*** Opening Source data ***

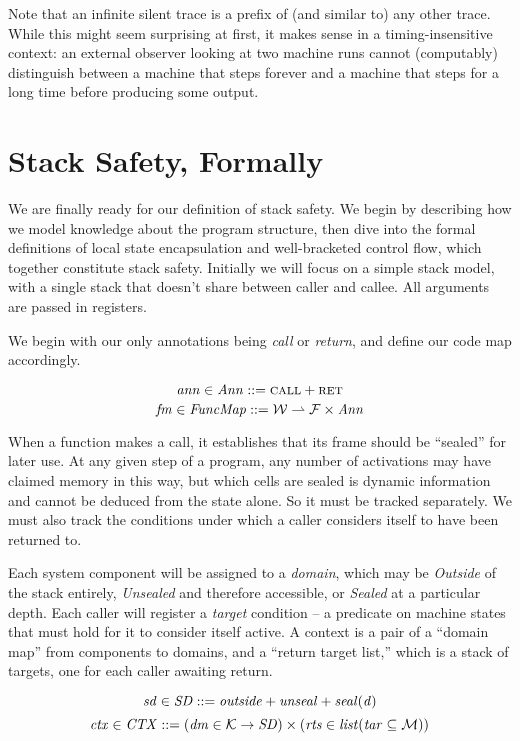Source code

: \documentclass[acmsmall,review,anonymous]{acmart}\settopmatter{printfolios=true,printccs=false,printacmref=false}
\begin{document}
Note that an infinite silent trace is a
prefix of (and similar to) any other trace. While this might seem
surprising at first, it makes sense in a timing-insensitive context:
an external observer looking at two machine runs cannot (computably)
distinguish between a machine that steps forever and a machine that
steps for a long time before producing some output.

\section{Stack Safety, Formally}
\label{sec:lse}

We are finally ready for our definition of stack safety. We begin
by describing how we model knowledge about the program structure,
then dive into the formal definitions of local state encapsulation and
well-bracketed control flow, which together constitute stack safety.
Initially we will focus on a simple stack model, with a single stack
that doesn't share between caller and callee. All arguments are passed
in registers.

We begin with our only annotations being {\em call} or {\em return}, and
define our code map accordingly.

\[\mathit{ann} \in \mathit{Ann} ::= \text{\sc call} + \text{\sc ret}\]
\[\mathit{fm} \in \mathit{FuncMap} ::= {\mathcal W} \rightharpoonup \mathcal{F} \times \mathit{Ann}\]

When a function makes a call, it establishes that its frame should be
``sealed'' for later use. At any given step of a program, any number of
activations may have claimed memory in this way, but which cells are sealed
is dynamic information and cannot be deduced from the state alone. So it must
be tracked separately. We must also track the conditions under which a caller
considers itself to have been returned to.

Each system component will be assigned to a {\em domain}, which may be {\em Outside}
of the stack entirely, {\em Unsealed} and therefore accessible, or {\em Sealed}
at a particular depth. Each caller will register a {\em target} condition -- a
predicate on machine states that must hold for it to consider itself active.
A context is a pair of a ``domain map'' from components to domains, and a
``return target list,'' which is a stack of targets, one for each caller awaiting
return.  \ifaftersubmission{}\fi

\[\mathit{sd} \in \mathit{SD} ::= \mathit{outside} + \mathit{unseal} + \mathit{seal(d)}\]
\[\mathit{ctx} \in \mathit{CTX} ::= (\mathit{dm} \in {\mathcal K} \rightarrow \mathit{SD})
  \times (\mathit{rts} \in \mathit{list} (\mathit{tar} \subseteq {\mathcal M})) \]
\end{document}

*** Closing Source data ***

__Exercise instructions__. Copy out all lines above that include the string "from".

__Result of this task__.
is dynamic information and cannot be deduced from the state alone. So it must
A context is a pair of a ``domain map'' from components to domains, and a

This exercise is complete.